As an additional exercise I have used several common functions from
DataFrames.jl to (hopefully) nicely format the resulting table (in DataFrames.jl
0.22 release it will be yet nicer as we are switching to PrettyTables.jl as a
back-end for text/plain printing).
Take away notes
Unfortunately for \(n=8\) the simple algorithm we used does not produce the
desired results any more (warning — this calculation is a bit more lengthly):
julia> queries = map(permutations(1:8)) do perm
j = Judge(perm)
if player(j) != perm
error("player gave wrong result for $perm input")
end
return j.queries
end;
julia> @pipe DataFrame(queries=queries) |>
groupby(_, :queries, sort=true) |>
combine(_, nrow)
4×2 DataFrame
│ Row │ queries │ nrow │
│ │ Int64 │ Int64 │
├─────┼─────────┼───────┤
│ 1 │ 14 │ 1072 │
│ 2 │ 15 │ 22104 │
│ 3 │ 16 │ 16936 │
│ 4 │ 17 │ 208 │
and ceil(Int, log2(factorial(8)))
is equal to 16
. It is known that this
bound is achievable, so we fail in 208 cases.

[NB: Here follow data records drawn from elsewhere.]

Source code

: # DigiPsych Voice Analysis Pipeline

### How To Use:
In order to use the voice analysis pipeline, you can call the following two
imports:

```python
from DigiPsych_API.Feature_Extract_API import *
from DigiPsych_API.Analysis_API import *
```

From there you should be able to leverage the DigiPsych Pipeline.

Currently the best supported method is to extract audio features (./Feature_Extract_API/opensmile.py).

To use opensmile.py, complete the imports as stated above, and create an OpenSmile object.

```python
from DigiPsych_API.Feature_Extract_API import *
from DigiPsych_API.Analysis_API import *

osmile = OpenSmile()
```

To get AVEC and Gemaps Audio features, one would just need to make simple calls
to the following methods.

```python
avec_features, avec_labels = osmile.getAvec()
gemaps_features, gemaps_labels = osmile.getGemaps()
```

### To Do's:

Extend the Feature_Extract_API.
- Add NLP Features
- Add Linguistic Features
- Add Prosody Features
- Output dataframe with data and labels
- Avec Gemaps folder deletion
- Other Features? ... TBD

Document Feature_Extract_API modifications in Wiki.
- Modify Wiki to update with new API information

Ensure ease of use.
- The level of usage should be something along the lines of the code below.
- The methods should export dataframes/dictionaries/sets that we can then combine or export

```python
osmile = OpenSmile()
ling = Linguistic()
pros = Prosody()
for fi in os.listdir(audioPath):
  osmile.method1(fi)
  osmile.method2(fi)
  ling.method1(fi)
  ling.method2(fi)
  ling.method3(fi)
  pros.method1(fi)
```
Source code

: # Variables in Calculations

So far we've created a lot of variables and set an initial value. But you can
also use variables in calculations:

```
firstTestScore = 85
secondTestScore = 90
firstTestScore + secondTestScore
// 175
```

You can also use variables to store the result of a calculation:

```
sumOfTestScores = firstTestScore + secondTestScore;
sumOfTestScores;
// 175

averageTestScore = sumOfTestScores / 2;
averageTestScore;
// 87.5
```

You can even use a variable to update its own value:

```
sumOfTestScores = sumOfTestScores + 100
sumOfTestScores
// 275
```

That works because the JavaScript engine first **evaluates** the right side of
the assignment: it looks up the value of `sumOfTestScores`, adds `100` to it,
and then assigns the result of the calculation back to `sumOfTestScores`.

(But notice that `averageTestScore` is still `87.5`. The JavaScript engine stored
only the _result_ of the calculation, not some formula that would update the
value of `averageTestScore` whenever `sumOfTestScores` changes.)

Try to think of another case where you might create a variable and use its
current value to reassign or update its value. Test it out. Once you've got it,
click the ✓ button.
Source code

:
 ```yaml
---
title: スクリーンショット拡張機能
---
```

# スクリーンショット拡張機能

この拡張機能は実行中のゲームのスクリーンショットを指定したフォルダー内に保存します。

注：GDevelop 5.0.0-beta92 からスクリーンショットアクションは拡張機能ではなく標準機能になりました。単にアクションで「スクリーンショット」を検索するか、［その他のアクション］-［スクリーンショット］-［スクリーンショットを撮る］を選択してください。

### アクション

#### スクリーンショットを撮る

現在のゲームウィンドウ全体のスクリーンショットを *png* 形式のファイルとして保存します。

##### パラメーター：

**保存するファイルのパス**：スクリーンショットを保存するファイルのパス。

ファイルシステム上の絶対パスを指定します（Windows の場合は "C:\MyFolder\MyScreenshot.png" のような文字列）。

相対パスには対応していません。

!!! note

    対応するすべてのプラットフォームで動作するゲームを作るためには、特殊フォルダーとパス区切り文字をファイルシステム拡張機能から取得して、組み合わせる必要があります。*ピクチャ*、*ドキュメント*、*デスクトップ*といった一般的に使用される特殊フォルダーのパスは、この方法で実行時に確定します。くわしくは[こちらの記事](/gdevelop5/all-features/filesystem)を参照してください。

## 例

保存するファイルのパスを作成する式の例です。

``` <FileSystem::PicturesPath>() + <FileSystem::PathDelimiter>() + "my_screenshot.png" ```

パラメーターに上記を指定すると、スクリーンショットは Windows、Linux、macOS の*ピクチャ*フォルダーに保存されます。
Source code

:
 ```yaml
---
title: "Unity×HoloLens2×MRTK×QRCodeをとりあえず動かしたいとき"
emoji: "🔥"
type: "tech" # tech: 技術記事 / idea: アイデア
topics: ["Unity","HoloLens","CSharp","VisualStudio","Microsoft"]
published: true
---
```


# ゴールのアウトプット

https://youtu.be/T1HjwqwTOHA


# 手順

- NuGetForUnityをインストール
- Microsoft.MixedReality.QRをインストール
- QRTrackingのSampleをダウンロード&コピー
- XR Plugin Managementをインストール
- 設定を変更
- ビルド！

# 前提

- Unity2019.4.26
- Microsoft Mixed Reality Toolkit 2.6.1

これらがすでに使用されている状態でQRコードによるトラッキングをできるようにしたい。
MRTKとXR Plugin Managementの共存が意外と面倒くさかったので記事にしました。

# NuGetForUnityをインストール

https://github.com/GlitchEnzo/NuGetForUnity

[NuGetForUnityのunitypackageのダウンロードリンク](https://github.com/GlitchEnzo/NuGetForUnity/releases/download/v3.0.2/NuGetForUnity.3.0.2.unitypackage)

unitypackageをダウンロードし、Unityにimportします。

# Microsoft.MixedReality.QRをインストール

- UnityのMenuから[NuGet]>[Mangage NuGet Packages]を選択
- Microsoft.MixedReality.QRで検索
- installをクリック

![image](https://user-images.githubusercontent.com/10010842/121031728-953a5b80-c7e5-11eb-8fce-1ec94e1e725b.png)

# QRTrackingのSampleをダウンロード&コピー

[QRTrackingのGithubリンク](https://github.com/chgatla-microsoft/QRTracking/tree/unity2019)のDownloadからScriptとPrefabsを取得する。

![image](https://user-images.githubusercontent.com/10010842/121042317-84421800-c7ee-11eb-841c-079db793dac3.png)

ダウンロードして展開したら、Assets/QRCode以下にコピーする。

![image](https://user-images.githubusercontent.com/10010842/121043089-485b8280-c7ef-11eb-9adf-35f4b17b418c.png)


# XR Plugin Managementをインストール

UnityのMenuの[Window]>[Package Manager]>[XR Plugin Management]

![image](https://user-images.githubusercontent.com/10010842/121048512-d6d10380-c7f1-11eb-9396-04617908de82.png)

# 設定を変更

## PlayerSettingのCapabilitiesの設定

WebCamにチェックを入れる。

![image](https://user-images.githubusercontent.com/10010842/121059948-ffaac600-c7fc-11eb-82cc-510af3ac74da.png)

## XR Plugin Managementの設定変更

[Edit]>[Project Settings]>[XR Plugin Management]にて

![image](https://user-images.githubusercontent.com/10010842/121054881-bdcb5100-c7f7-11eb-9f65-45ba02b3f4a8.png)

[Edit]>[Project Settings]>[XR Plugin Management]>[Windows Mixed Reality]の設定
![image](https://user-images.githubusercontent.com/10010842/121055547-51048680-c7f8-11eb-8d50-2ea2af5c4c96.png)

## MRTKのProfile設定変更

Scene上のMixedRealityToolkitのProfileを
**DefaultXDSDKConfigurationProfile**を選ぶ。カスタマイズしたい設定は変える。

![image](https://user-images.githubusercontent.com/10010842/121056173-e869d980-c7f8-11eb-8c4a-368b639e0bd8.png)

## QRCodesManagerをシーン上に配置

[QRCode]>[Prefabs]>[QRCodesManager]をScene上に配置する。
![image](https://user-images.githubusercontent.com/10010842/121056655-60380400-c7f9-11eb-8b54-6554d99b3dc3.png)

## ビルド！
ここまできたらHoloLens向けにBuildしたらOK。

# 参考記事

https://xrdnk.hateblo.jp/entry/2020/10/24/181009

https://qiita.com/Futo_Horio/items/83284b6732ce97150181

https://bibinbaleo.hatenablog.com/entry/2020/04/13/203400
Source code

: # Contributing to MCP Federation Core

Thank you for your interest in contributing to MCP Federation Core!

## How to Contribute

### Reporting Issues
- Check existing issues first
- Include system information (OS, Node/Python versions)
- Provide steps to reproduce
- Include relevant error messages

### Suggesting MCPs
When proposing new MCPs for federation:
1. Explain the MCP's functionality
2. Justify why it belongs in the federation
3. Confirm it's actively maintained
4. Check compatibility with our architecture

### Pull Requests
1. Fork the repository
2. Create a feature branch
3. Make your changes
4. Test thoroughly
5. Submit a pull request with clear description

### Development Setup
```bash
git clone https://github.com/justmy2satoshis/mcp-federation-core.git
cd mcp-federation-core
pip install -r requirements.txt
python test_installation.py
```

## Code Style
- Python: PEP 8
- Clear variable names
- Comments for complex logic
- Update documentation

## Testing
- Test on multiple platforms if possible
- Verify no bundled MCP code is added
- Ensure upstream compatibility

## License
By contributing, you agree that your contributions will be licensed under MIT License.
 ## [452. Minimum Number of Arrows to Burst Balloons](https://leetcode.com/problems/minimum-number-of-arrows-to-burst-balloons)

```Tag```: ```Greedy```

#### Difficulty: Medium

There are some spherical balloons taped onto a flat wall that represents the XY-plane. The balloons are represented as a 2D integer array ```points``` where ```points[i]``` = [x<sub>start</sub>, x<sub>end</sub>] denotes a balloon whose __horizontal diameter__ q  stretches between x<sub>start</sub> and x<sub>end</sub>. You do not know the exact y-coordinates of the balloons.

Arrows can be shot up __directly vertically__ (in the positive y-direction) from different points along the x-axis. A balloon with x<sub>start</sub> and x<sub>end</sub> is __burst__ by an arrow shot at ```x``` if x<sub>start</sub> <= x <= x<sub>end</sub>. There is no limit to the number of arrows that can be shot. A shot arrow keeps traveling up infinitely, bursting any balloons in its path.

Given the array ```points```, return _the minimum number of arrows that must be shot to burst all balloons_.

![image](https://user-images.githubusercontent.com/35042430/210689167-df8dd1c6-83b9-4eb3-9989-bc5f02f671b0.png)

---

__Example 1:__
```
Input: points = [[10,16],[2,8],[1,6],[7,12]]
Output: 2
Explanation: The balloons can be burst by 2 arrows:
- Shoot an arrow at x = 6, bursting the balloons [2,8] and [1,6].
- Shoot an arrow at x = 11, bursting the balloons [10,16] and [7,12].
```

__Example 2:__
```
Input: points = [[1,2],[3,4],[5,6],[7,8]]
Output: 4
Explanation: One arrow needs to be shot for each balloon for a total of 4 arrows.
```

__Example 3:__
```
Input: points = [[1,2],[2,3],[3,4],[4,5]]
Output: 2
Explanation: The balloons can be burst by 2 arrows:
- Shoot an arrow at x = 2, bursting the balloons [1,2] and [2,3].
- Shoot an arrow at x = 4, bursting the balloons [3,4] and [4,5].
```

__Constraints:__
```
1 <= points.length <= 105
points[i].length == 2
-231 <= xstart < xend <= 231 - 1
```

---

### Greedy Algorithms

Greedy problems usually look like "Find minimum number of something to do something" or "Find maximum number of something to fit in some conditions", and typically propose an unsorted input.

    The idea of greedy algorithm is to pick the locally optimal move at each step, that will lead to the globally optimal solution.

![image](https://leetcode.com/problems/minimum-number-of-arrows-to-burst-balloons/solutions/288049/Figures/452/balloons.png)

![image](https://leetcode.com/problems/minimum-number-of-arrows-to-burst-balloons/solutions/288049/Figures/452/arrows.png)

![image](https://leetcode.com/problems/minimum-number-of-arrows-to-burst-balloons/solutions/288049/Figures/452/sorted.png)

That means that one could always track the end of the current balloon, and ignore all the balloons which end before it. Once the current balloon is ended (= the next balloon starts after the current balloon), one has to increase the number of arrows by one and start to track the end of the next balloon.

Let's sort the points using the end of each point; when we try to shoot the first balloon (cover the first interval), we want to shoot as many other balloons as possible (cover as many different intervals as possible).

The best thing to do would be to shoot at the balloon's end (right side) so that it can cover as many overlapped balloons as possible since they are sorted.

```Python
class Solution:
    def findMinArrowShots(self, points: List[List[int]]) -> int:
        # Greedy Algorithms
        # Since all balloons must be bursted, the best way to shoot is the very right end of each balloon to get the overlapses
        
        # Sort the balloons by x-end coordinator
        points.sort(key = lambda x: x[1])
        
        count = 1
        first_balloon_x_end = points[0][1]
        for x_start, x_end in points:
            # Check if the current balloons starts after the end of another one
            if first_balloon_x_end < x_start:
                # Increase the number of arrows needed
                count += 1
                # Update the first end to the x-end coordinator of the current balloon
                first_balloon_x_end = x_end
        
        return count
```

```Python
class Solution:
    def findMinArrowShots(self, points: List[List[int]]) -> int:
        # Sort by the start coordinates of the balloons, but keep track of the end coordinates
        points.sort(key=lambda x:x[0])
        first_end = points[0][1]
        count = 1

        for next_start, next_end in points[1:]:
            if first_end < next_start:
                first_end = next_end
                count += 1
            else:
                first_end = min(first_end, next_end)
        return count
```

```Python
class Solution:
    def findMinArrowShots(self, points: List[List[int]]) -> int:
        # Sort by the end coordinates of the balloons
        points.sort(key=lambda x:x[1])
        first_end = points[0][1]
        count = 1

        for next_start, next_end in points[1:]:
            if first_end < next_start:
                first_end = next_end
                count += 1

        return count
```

Therefore, as a challenge, I leave
you to think of an algorithm that is better. A natural approach is to find
optimal splits using backtracking while aggressively pruning branches that
cannot lead to an optimal solution to reduce the complexity, but maybe some
simple heuristic on top of the one I considered will be enough?